Catholic Health Care: Our Lady of Hope Clinic
As Catholics, and other Americans, continue the debate over national solutions to help the uninsured, Our Lady of Hope Clinic in Madison, Wisconsin is helping treat the uninsured one person at a time. Long time reader Steve Karlen is the development director for the clinic, which opened in April of this year. OLHC has a unique model, based on Dr. Kloess and Dr. Johnson’s desire to provide outstanding primary care through a structure designed in accordance with Catholic principles of solidarity and subsidiarity.
Like the increasingly popular private practice or closed practice model, OLHC accepts up to a set number of patients, which due to OLHC’s non profit model are called benefactors. The limit is set at 600, which has not yet been met, so the clinic is still accepting memberships. Benefactors receive unlimitted primary care through the clinic with no additional charges or co-pays beyond the annual benefactor fee — which is set at a 1200 dollars with various discounts which can apply for couples, children, or younger patients. (This pricing is comparable to other closed practice/concierge-style doctor’s offices.) Like a closed practice, benefactors can make same day appointments any time and have direct access to their doctors via phone and email. They are expected to carry insurance for specialist, prescription and hospital care — however benefactors can often save money overall on health care by switching to a high deductible plan for care not covered by the clinic.
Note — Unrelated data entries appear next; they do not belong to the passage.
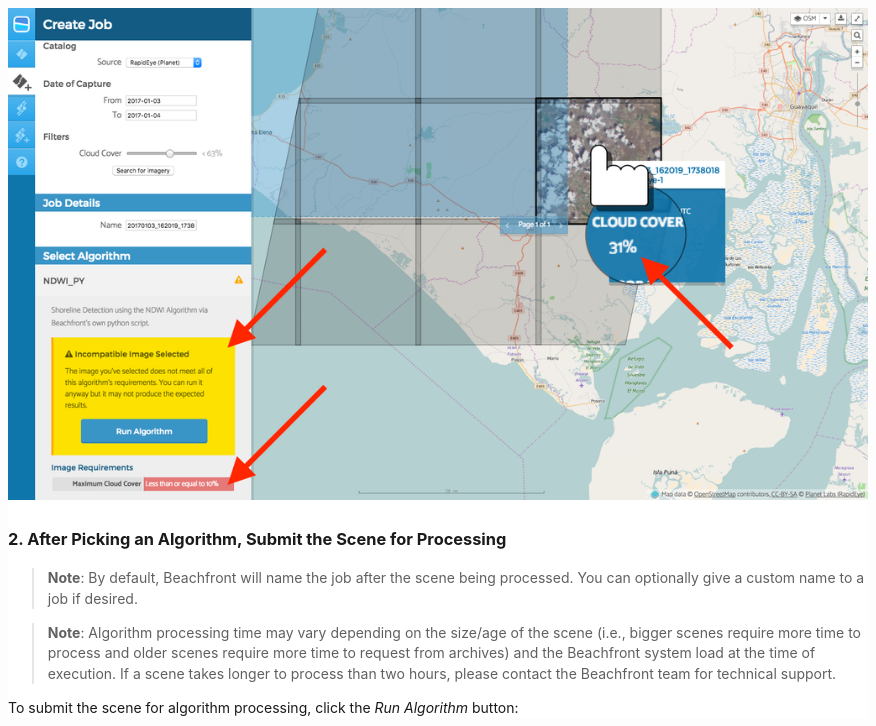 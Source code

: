 [![screenshot](images/0005_select_algorithm_incompatible.png)](images/0005_select_algorithm_incompatible.png)

### 2. After Picking an Algorithm, Submit the Scene for Processing

> __Note__: By default, Beachfront will name the job after the scene being processed.  You can optionally give a custom name to a job if desired.



> __Note__: Algorithm processing time may vary depending on the size/age of the scene (i.e., bigger scenes require more time to process and older scenes require more time to request from archives) and the Beachfront system load at the time of execution.  If a scene takes longer to process than two hours, please contact the Beachfront team for technical support.

To submit the scene for algorithm processing, click the _Run Algorithm_ button:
However, unlike the standard concierge-style medicine practice model, Our Lady of Hope Clinic provides free primary care to those without health insurance as well. OLHC is the region’s first, full time, free clinic serving the uninsured, with the capacity to provide 3,000 free medical appointments per year to those in need — many of whom are working poor who do not quality for current government programs. Treatment for the uninsured is completely free, with the only “cost” being that free appointments are offered on a walk-in, first come, first serve basis.
By providing the uninsured in the community with a venue to get treatment for basic ailments like ear infections and influenza (rather than falling back on the emergency room) and offering preventative and maintenance care for those with long term conditions such as diabetes, blood pressure and heart disease. The clinic can also serve as a gateway for uninsured patients, providing them with referrals to other facilities which offer diagnostic and specialty and hospital care — including other facilities which offer free or discounted care for those without insurance.
Obviously, a model which has doctors spending half their time on non-paying patients isn’t going to be making them rich, but what makes it possible for the practice to be a stable, family-supporting job for the doctors is dropping the overhead expenses doctor’s offices normally spend dealing with insurance companies, Medicare and Medicaid. OLHC is run entirely off the memberships of benefactors and does not accept insurance or government health care programs of any kind. Should new strictures eventually be offered requiring such practices which accept government funds to offer birth control and other services incompatible with a Catholic conscience, this give the clinic independence, but the primary reason for this is to avoid the significant administrative costs that is involved in dealing with both insurance and Medicare/Medicaid. This allows the doctors and staff to focus all their time and energies on patients, and makes the clinic a truly local unit of solidarity.
Though the concierge-style closed practice has become an increasingly popular model in large urban areas, Our Lady of Hope Clinic is only the second Catholic clinic to launch with this type of model, following in the steps of St. Luke’s Family Practice in Modesto, California. Such an approach is necessarily local and personal, and I hope its example will not be automatically dismissed for that reason. In our mass society, statistics sometimes seem to be taken more urgently than direct action. Problems stated broadly such as “there are 47 million uninsured in America” can lead some people to argue that a local effort which helps a few hundred or a few thousand makes “no difference”, turning instead to organizations as large and distant and the statistics themselves in search of solutions. And yet, every problem is a local problem for someone. While the proliferation of clinics such as OLHC would clearly not solve all problems in our national health care system, I think this is clearly a deeply Catholic response to the problems which many of those in our communities suffer, and I hope that more such clinics will follow the example of Our Lady of Hope and St. Luke’s.